Grits. Nothing could possibly be more polarizing. They're a love it or hate it kind of thing, and with apologies to my family, northerners just don't get it. Most of you compare it to cream o' wheat. Not even close. I know some of you are saying, "What the hell does this canuck know about this grand southern staple?" Well, plenty, brother, plenty.
Grits are more than just a hot breakfast cereal. They're versatile, they're easy, and gosh darn it, they are yummy. Don't believe me? Read on, and see if you don't change your mind.
The Secret to Good Grits is this:
DON'T USE INSTANT GRITS.
There's no reason to, period. They're crappy and have the same taste and texture of wallpaper paste (don't ask how I know what that tastes like). Quick cooking grits only take little bit longer, and they really do taste so much better. The other secret: use a combination of milk and water when you cook them. They'll come out creamy and fluffy rather than grainy.
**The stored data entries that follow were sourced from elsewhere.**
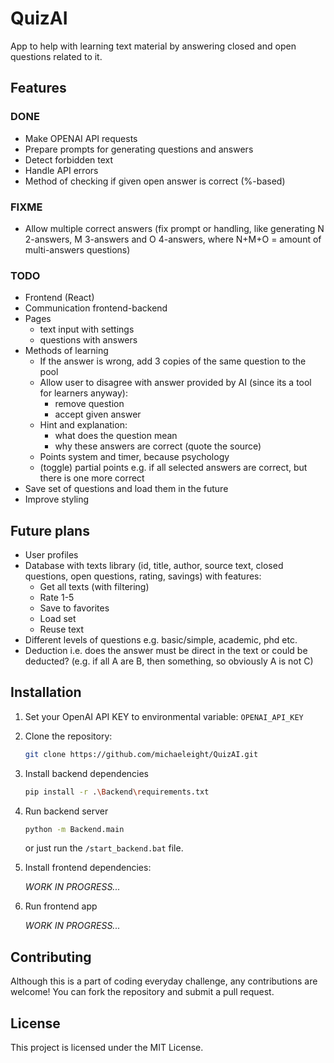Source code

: # QuizAI

App to help with learning text material by answering closed and open questions related to it.

## Features

### DONE
- Make OPENAI API requests
- Prepare prompts for generating questions and answers
- Detect forbidden text
- Handle API errors
- Method of checking if given open answer is correct (%-based)

### FIXME
- Allow multiple correct answers (fix prompt or handling, like generating N 2-answers, M 3-answers and O 4-answers, where N+M+O = amount of multi-answers questions)

### TODO
- Frontend (React)
- Communication frontend-backend
- Pages
    - text input with settings
    - questions with answers
- Methods of learning
    - If the answer is wrong, add 3 copies of the same question to the pool
    - Allow user to disagree with answer provided by AI (since its a tool for learners anyway):
        - remove question
        - accept given answer
    - Hint and explanation:
        - what does the question mean
        - why these answers are correct (quote the source)
    - Points system and timer, because psychology
    - (toggle) partial points e.g. if all selected answers are correct, but there is one more correct 
- Save set of questions and load them in the future
- Improve styling

## Future plans
- User profiles
- Database with texts library (id, title, author, source text, closed questions, open questions, rating, savings) with features:
    - Get all texts (with filtering)
    - Rate 1-5
    - Save to favorites
    - Load set
    - Reuse text
- Different levels of questions e.g. basic/simple, academic, phd etc.
- Deduction i.e. does the answer must be direct in the text or could be deducted? (e.g. if all A are B, then something, so obviously A is not C)

## Installation
1. Set your OpenAI API KEY to environmental variable: `OPENAI_API_KEY`

1. Clone the repository:
    ```bash
    git clone https://github.com/michaeleight/QuizAI.git
    ```

1. Install backend dependencies
    ```bash
    pip install -r .\Backend\requirements.txt
    ```

1. Run backend server
    ```bash
    python -m Backend.main
    ```

    or just run the `/start_backend.bat` file.

1. Install frontend dependencies:

   *WORK IN PROGRESS...*

1. Run frontend app

   *WORK IN PROGRESS...*

## Contributing

Although this is a part of coding everyday challenge, any contributions are welcome! You can fork the repository and submit a pull request.

## License

This project is licensed under the MIT License.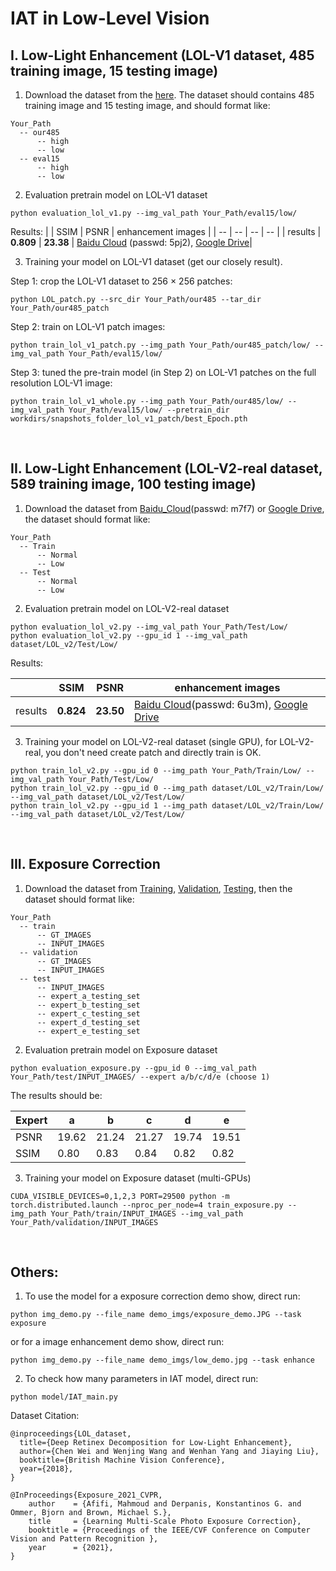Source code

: # IAT in Low-Level Vision

## I. Low-Light Enhancement (LOL-V1 dataset, 485 training image, 15 testing image)

1. Download the dataset from the [here](https://daooshee.github.io/BMVC2018website/). The dataset should contains 485 training image and 15 testing image, and should format like:

```
Your_Path
  -- our485
      -- high
      -- low
  -- eval15
      -- high
      -- low
```

2. Evaluation pretrain model on LOL-V1 dataset
```
python evaluation_lol_v1.py --img_val_path Your_Path/eval15/low/
```

Results:
|    | SSIM  | PSNR | enhancement images |
| -- | -- | -- | -- |
|  results  | **0.809**  |  **23.38** | [Baidu Cloud](https://pan.baidu.com/s/1M3H5coIOwfzYdTbZCkM42g) (passwd: 5pj2), [Google Drive](https://drive.google.com/drive/folders/1fgDUEbdiRkLbORZt4LMTX5rFB_erexOc?usp=sharing)|

3. Training your model on LOL-V1 dataset (get our closely result).

Step 1: crop the LOL-V1 dataset to 256 $\times$ 256 patches:
```
python LOL_patch.py --src_dir Your_Path/our485 --tar_dir Your_Path/our485_patch
```

Step 2: train on LOL-V1 patch images:
```
python train_lol_v1_patch.py --img_path Your_Path/our485_patch/low/ --img_val_path Your_Path/eval15/low/
```

Step 3: tuned the pre-train model (in Step 2) on LOL-V1 patches on the full resolution LOL-V1 image:
```
python train_lol_v1_whole.py --img_path Your_Path/our485/low/ --img_val_path Your_Path/eval15/low/ --pretrain_dir workdirs/snapshots_folder_lol_v1_patch/best_Epoch.pth
```

<br/>

## II. Low-Light Enhancement (LOL-V2-real dataset, 589 training image, 100 testing image)

1. Download the dataset from [Baidu_Cloud](https://pan.baidu.com/s/1Md5r4Lup8NVQI2ixKTIlGQ)(passwd: m7f7) or [Google Drive](https://drive.google.com/file/d/17UiWwwLHHveHf7N2Ubknpk7FUsN06W6a/view?usp=sharing), the dataset should format like:

```
Your_Path
  -- Train
      -- Normal
      -- Low
  -- Test
      -- Normal
      -- Low
```

2. Evaluation pretrain model on LOL-V2-real dataset
```
python evaluation_lol_v2.py --img_val_path Your_Path/Test/Low/
python evaluation_lol_v2.py --gpu_id 1 --img_val_path dataset/LOL_v2/Test/Low/
```
Results:

|  | SSIM | PSNR | enhancement images |
| -- | -- | -- | -- |
| results | **0.824** | **23.50**  | [Baidu Cloud](https://pan.baidu.com/s/1XH8Bpo0UgrJEqz_gOefiQA)(passwd: 6u3m), [Google Drive](https://drive.google.com/drive/folders/1rxBGGLIguNP0r_Of4dxQ1VAZRnGYJZGu?usp=sharing)|

3. Training your model on LOL-V2-real dataset (single GPU), for LOL-V2-real, you don't need create patch and directly train is OK.
```
python train_lol_v2.py --gpu_id 0 --img_path Your_Path/Train/Low/ --img_val_path Your_Path/Test/Low/ 
python train_lol_v2.py --gpu_id 0 --img_path dataset/LOL_v2/Train/Low/ --img_val_path dataset/LOL_v2/Test/Low/ 
python train_lol_v2.py --gpu_id 1 --img_path dataset/LOL_v2/Train/Low/ --img_val_path dataset/LOL_v2/Test/Low/ 
```

<br/>

## III. Exposure Correction

1. Download the dataset from [Training](https://ln2.sync.com/dl/141f68cf0/mrt3jtm9-ywbdrvtw-avba76t4-w6fw8fzj), [Validation](https://ln2.sync.com/dl/49a6738c0/3m3imxpe-w6eqiczn-vripaqcf-jpswtcfr), [Testing](https://ln2.sync.com/dl/098a6c5e0/cienw23w-usca2rgh-u5fxikex-q7vydzkp), then the dataset should format like:

```
Your_Path
  -- train
      -- GT_IMAGES
      -- INPUT_IMAGES
  -- validation
      -- GT_IMAGES
      -- INPUT_IMAGES
  -- test
      -- INPUT_IMAGES
      -- expert_a_testing_set
      -- expert_b_testing_set
      -- expert_c_testing_set
      -- expert_d_testing_set
      -- expert_e_testing_set
```

2. Evaluation pretrain model on Exposure dataset
```
python evaluation_exposure.py --gpu_id 0 --img_val_path Your_Path/test/INPUT_IMAGES/ --expert a/b/c/d/e (choose 1)
```

The results should be:

| **Expert** | a | b | c | d | e |
| -- | -- | -- | -- | -- | -- |
| PSNR | 19.62 | 21.24 | 21.27 | 19.74 | 19.51 |
| SSIM | 0.80 | 0.83 | 0.84 | 0.82 | 0.82 | 

3. Training your model on Exposure dataset (multi-GPUs)
```
CUDA_VISIBLE_DEVICES=0,1,2,3 PORT=29500 python -m torch.distributed.launch --nproc_per_node=4 train_exposure.py --img_path Your_Path/train/INPUT_IMAGES --img_val_path Your_Path/validation/INPUT_IMAGES
```

<br/>

## Others:

1. To use the model for a exposure correction demo show, direct run:
```
python img_demo.py --file_name demo_imgs/exposure_demo.JPG --task exposure
```

or for a image enhancement demo show, direct run:
```
python img_demo.py --file_name demo_imgs/low_demo.jpg --task enhance
```


2. To check how many parameters in IAT model, direct run:
```
python model/IAT_main.py
```

Dataset Citation:

```
@inproceedings{LOL_dataset,
  title={Deep Retinex Decomposition for Low-Light Enhancement},
  author={Chen Wei and Wenjing Wang and Wenhan Yang and Jiaying Liu},
  booktitle={British Machine Vision Conference},
  year={2018},
}

@InProceedings{Exposure_2021_CVPR,
    author    = {Afifi, Mahmoud and Derpanis, Konstantinos G. and Ommer, Bjorn and Brown, Michael S.},
    title     = {Learning Multi-Scale Photo Exposure Correction},
    booktitle = {Proceedings of the IEEE/CVF Conference on Computer Vision and Pattern Recognition },
    year      = {2021},
}
```
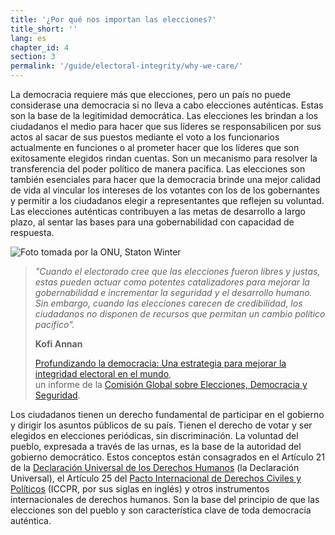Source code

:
 ```yaml
---
title: '¿Por qué nos importan las elecciones?'
title_short: ''
lang: es
chapter_id: 4
section: 3
permalink: '/guide/electoral-integrity/why-we-care/'
---
```


La democracia requiere más que elecciones, pero un país no puede considerase una democracia si no lleva a cabo elecciones auténticas. Estas son la base de la legitimidad democrática. Las elecciones les brindan a los ciudadanos el medio para hacer que sus líderes se responsabilicen por sus actos al sacar de sus puestos mediante el voto a los funcionarios actualmente en funciones o al prometer hacer que los líderes que son exitosamente elegidos rindan cuentas. Son un mecanismo para resolver la transferencia del poder político de manera pacífica. Las elecciones son también esenciales para hacer que la democracia brinde una mejor calidad de vida al vincular los intereses de los votantes con los de los gobernantes y permitir a los ciudadanos elegir a representantes que reflejen su voluntad. Las elecciones auténticas contribuyen a las metas de desarrollo a largo plazo, al sentar las bases para una gobernabilidad con capacidad de respuesta.

 ![Foto tomada por la ONU, Staton Winter](/images/guide/UN-Photo-Staton-Winter-482798.jpg) 

> _"Cuando el electorado cree que las elecciones fueron libres y justas, estas pueden actuar como potentes catalizadores para mejorar la gobernabilidad e incrementar la seguridad y el desarrollo humano. Sin embargo, cuando las elecciones carecen de credibilidad, los ciudadanos no disponen de recursos que permitan un cambio político pacífico"._
> 
> **Kofi Annan**
> 
> [Profundizando la democracia: Una estrategia para mejorar la integridad electoral en el mundo](http://www.ine.mx/docs/IFE-v2/CAI/CAI-Varios/2012/3erForoDemocraciaLat/3erForoDemocraciaLat-docs/Informe-Comision-Global.pdf),  
> un informe de la [Comisión Global sobre Elecciones, Democracia y Seguridad](http://www.kofiannanfoundation.org/topics/supporting-democracy-and-elections-with-integrity/).

Los ciudadanos tienen un derecho fundamental de participar en el gobierno y dirigir los asuntos públicos de su país. Tienen el derecho de votar y ser elegidos en elecciones periódicas, sin discriminación. La voluntad del pueblo, expresada a través de las urnas, es la base de la autoridad del gobierno democrático. Estos conceptos están consagrados en el Artículo 21 de la [Declaración Universal de los Derechos Humanos](http://www.un.org/es/documents/udhr/) (la Declaración Universal), el Artículo 25 del [Pacto Internacional de Derechos Civiles y Políticos](http://ccprcentre.org/doc/HRC/Colombia/CCPR.C.COL.6.pdf) (ICCPR, por sus siglas en inglés) y otros instrumentos internacionales de derechos humanos. Son la base del principio de que las elecciones son del pueblo y son característica clave de toda democracia auténtica.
Here's my basic recipe for grits:
1 cup of quick cooking grits (I use Quaker)
2 cups of water
1 1/2 cups of milk
Salt to taste ( I like a LOT of taste)
Boil liquid, whisk in grits, then cover and cook over medium-low for about five minutes, or until they are thick enough for you. Stir occasionally with that whisk to prevent any sticking. I top mine with a healthy dose of butter.
That's it. It's really that easy. For my lactose intolerant friends, instead of a milk water combo, use chicken or beef stock. If you're vegan, use vegetable stock. The grits won't be as creamy, but I can't do anything about that.
Now that you've got your basic grits, you can do all kinds of things with them, but you'll just have to wait for the next post for more recipes. Soon to come: Grillades and Grits, Grilled Shrimp and Grits, and my favourite side dish, Cheese Grits.
4 comments:
I've never had grits...and I was even in the deep south and it didn't occur to me to try. Every time I hear that famous phrase I think of Flo on Alice...what a great show that was!
hi :)
i'v never had grits either, but now when i do, i will know how produce a meal with them the tasty way.
Using milk with the water when boiling'em sounds great :)
A Canadian convert. What a concept! Seriously...you're just about as much of a Southerner as I am. I can see it now: Coming soon to a college near you -- Grits 101. Final exam: The perfect plate of Shrimp and Grits. Yum!
I loved Alice, I used to watch reruns of it after school. I went through a period where I kept telling everyone to "Kiss my grits!" My mother was not amused.
When I lived up north, the very thought of grits gave me the heebie jeebies. I always thought they looked nasty. And then I discovered that salt and butter made them good, and cooking them with milk made them great. I think the reason I've stayed in the south so long is that I'm in love with food!